At MPOWER, McAfee also unveiled MVISION Insights, a set of new capabilities built into McAfee's ePO management platform. MVISION Insights is designed to enable security operations teams to identify and address gaps in their security posture and investigate threats that have already infected devices in the customer's environment. Telemetry from McAfee's geographically distributed network of endpoint sensors provides a global view of the threat landscape across multiple attack vectors. Threat activity is correlated with data collected from an individual organization's environment to identify which threats may be targeting their industry sector or geography, what devices in particular have a larger attack surface or weaker countermeasures, and what action should be taken (updating endpoint defensive content or changing a device's compensating controls, for example) to better protect the organization from that specific threat.

Information related to an organization's security posture &andash; the countermeasures it has in place, the configurations of the security mitigations present, and potential and active attack attempts – is rolled up into MVISION Insight's cloud interface, which is part of ePO. MVISION Insights provides organizations visibility into how secure their environment is via a local protection profiling system, which illustrates the security posture across the organization's environment and recommends changes that would improve the security posture.

On the detection and mitigation side, MVISION Insights will alert customers to known threats and offers security analysts the tools to investigate zero-day threats that may have infiltrated the environment by comparing activity with threat behavior observed by sensors in other customer environments.

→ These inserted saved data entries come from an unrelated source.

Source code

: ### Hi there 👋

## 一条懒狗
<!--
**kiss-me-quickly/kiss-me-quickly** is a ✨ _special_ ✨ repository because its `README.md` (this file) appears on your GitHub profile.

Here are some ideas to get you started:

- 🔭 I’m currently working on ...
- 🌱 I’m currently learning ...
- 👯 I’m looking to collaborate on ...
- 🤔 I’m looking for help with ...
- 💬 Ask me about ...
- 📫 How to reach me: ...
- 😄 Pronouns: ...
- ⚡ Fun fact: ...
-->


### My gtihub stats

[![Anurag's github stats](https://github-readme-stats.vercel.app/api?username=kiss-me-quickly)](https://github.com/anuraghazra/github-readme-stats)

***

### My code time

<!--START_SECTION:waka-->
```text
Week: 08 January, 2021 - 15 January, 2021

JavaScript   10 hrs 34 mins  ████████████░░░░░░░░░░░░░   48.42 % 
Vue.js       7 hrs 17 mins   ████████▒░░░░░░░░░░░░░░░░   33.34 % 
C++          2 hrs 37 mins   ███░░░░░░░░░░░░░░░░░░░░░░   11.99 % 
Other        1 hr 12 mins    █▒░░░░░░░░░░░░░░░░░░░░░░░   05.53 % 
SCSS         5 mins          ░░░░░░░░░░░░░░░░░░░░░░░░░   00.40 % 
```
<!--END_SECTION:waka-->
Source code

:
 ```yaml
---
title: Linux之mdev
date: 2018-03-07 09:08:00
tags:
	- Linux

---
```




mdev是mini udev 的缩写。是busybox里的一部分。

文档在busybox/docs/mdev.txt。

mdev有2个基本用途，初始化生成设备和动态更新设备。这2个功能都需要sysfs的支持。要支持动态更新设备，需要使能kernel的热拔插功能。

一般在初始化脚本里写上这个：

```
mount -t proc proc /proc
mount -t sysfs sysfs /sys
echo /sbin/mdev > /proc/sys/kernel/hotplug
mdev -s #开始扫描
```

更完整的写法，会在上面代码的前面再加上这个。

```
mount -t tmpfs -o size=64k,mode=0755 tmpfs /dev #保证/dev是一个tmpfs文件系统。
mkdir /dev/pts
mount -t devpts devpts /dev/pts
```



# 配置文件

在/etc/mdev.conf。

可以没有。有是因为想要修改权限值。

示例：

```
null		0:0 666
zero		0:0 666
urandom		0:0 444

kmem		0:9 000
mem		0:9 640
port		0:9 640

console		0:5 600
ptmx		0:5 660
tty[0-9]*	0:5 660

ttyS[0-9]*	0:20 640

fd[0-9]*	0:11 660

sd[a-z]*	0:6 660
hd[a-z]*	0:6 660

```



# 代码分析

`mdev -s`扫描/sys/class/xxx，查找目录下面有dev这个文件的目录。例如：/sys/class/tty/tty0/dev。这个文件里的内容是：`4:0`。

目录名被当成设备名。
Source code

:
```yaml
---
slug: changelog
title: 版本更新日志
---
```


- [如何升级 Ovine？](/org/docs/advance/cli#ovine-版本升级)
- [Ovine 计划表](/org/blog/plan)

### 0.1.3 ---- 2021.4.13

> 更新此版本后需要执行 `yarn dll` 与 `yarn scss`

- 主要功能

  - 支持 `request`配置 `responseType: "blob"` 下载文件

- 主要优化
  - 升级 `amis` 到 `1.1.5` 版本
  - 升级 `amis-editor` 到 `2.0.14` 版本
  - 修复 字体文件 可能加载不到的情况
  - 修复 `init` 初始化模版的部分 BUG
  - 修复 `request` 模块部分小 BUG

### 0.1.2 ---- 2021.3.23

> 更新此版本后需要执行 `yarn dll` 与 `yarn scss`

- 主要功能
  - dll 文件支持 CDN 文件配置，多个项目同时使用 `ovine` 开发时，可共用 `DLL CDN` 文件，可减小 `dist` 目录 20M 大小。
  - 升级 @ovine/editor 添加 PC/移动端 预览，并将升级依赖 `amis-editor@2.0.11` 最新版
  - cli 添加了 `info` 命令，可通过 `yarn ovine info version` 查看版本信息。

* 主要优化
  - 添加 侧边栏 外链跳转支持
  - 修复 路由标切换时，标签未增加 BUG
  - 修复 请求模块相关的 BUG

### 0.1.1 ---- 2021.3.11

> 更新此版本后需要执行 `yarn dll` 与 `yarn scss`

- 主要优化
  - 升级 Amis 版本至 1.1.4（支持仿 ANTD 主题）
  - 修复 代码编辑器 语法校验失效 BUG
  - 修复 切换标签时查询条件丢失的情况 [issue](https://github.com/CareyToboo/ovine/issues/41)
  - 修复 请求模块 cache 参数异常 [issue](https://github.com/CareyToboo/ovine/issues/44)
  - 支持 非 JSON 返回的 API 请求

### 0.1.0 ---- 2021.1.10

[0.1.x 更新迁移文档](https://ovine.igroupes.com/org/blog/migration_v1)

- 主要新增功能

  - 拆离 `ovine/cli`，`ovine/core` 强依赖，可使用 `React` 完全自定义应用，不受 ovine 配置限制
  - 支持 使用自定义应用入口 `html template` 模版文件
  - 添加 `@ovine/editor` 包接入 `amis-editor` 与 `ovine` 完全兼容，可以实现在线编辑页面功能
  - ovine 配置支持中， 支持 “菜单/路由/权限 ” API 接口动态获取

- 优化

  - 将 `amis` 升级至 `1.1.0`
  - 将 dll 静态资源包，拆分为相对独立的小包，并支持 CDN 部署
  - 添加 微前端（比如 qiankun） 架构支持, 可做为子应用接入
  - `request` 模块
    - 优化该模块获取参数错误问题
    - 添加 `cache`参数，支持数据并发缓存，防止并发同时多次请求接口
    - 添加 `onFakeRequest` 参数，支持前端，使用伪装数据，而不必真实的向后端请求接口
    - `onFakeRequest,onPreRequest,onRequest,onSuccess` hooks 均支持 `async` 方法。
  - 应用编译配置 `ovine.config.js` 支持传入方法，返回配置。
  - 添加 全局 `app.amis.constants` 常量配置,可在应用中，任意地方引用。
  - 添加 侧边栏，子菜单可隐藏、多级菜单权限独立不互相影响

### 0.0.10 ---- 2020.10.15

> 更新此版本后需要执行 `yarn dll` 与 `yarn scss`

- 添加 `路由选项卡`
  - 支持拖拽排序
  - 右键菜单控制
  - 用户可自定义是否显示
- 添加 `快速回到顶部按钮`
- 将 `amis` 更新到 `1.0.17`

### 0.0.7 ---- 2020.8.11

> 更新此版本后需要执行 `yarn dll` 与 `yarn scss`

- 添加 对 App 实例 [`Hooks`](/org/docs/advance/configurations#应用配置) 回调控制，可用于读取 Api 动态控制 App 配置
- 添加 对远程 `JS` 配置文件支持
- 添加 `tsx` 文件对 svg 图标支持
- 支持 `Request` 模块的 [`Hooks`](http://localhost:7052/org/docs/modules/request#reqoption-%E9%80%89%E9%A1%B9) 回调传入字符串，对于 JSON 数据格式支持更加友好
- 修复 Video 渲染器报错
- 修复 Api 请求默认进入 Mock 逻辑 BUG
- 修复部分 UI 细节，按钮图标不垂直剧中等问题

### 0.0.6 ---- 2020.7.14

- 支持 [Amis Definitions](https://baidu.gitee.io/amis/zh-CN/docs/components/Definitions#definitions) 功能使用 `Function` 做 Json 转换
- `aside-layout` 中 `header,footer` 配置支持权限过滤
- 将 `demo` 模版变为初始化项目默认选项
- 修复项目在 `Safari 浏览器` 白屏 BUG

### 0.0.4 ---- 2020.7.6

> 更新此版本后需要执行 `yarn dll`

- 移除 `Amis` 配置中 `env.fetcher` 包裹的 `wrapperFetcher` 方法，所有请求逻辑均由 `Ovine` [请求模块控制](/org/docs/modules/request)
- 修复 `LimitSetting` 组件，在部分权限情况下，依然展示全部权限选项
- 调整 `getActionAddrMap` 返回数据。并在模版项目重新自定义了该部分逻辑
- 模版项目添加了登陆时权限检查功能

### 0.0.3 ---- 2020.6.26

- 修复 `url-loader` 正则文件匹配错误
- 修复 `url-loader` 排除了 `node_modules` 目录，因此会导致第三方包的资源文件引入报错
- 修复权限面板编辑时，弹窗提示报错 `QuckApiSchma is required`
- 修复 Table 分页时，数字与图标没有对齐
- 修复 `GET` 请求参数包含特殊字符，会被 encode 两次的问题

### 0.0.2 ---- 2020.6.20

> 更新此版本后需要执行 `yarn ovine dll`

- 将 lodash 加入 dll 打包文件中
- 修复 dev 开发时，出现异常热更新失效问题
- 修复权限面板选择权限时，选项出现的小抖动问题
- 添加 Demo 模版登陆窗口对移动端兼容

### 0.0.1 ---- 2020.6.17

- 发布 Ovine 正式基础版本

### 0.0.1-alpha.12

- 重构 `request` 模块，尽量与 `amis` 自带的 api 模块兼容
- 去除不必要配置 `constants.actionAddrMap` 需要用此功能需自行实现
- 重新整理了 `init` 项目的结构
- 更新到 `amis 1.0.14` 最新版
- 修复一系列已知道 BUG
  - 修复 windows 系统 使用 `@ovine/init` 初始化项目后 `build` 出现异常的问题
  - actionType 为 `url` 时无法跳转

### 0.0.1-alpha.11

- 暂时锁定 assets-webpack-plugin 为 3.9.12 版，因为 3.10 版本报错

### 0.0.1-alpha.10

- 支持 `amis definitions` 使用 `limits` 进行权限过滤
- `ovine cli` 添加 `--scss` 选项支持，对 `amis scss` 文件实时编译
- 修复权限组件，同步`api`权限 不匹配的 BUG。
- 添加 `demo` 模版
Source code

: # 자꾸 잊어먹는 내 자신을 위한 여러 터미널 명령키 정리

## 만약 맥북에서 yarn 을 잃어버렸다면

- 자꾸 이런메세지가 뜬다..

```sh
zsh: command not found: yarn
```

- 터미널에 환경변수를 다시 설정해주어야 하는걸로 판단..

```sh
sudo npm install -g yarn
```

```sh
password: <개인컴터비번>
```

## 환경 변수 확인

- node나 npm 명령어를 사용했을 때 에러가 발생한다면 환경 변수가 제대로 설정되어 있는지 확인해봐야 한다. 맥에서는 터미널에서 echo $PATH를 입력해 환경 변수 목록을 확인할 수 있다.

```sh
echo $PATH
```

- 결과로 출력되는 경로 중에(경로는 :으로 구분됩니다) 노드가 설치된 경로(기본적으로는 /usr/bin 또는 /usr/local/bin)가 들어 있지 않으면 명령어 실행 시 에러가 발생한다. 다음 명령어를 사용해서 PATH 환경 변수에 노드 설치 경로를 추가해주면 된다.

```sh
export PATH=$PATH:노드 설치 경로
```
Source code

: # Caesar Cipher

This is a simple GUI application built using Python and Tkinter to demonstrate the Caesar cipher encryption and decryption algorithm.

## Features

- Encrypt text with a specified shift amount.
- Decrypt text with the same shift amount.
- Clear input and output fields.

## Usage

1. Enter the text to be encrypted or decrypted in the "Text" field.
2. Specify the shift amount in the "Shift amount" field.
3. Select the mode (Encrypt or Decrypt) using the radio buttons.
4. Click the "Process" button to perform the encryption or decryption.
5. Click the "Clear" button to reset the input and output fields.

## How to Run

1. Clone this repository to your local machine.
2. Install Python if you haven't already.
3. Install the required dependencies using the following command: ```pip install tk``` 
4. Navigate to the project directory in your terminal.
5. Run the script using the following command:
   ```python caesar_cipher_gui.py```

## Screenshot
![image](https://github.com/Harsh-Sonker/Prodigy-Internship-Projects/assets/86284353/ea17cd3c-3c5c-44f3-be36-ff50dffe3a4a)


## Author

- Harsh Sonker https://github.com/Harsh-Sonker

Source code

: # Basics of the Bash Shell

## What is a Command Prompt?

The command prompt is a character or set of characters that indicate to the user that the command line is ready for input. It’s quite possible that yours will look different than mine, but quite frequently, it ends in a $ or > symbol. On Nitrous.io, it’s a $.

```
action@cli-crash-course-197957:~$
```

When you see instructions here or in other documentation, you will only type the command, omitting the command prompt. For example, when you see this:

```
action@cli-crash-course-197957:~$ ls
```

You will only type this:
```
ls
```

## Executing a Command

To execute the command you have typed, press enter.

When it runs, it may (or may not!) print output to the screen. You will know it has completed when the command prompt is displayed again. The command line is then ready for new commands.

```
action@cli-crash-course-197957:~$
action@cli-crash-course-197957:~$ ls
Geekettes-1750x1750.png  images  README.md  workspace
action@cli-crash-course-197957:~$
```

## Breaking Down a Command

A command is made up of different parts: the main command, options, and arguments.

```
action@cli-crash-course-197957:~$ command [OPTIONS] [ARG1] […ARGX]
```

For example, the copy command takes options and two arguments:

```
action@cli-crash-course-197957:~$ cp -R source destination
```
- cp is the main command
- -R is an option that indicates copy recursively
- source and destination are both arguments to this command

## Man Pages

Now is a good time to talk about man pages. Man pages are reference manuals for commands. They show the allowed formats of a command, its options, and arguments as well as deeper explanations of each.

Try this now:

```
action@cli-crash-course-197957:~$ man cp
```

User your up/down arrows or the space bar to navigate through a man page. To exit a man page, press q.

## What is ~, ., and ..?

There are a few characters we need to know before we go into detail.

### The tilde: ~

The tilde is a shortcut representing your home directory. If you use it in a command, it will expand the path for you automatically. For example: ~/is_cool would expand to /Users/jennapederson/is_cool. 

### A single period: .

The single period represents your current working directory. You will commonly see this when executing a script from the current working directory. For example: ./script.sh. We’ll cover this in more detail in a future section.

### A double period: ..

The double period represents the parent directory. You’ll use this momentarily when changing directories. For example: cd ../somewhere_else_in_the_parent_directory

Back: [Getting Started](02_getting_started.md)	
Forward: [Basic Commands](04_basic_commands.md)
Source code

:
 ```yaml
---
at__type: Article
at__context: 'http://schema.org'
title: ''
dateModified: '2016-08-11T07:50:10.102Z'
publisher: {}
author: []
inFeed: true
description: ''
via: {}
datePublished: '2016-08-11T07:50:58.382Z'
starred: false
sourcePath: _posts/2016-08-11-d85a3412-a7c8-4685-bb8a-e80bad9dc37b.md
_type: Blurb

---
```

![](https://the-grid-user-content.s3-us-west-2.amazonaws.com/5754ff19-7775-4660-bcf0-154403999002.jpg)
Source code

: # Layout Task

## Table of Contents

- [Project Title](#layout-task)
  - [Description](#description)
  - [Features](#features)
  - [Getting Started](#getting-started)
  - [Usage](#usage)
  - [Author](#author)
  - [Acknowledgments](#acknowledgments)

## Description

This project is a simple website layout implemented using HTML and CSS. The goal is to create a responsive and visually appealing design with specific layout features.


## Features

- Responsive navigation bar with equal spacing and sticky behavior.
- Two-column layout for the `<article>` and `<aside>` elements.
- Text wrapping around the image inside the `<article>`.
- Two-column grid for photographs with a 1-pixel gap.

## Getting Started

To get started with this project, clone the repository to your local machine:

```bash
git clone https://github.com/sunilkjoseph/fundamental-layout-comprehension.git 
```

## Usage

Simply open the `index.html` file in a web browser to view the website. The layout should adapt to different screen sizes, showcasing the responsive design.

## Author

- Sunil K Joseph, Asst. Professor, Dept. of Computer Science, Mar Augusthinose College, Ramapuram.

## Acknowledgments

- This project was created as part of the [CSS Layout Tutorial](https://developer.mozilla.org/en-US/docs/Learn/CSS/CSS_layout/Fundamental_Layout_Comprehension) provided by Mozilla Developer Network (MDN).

When a threat is detected, customers can act to mitigate the effects, including isolating the infected machines, taking mitigation actions such as writing new policies, or changing device configurations to halt or prevent the threat. Analysts can then pivot to McAfee MVISION EDR to do guided investigations. McAfee says that the mitigation and remediation actions will continue to evolve in upcoming versions of MVISION Insights.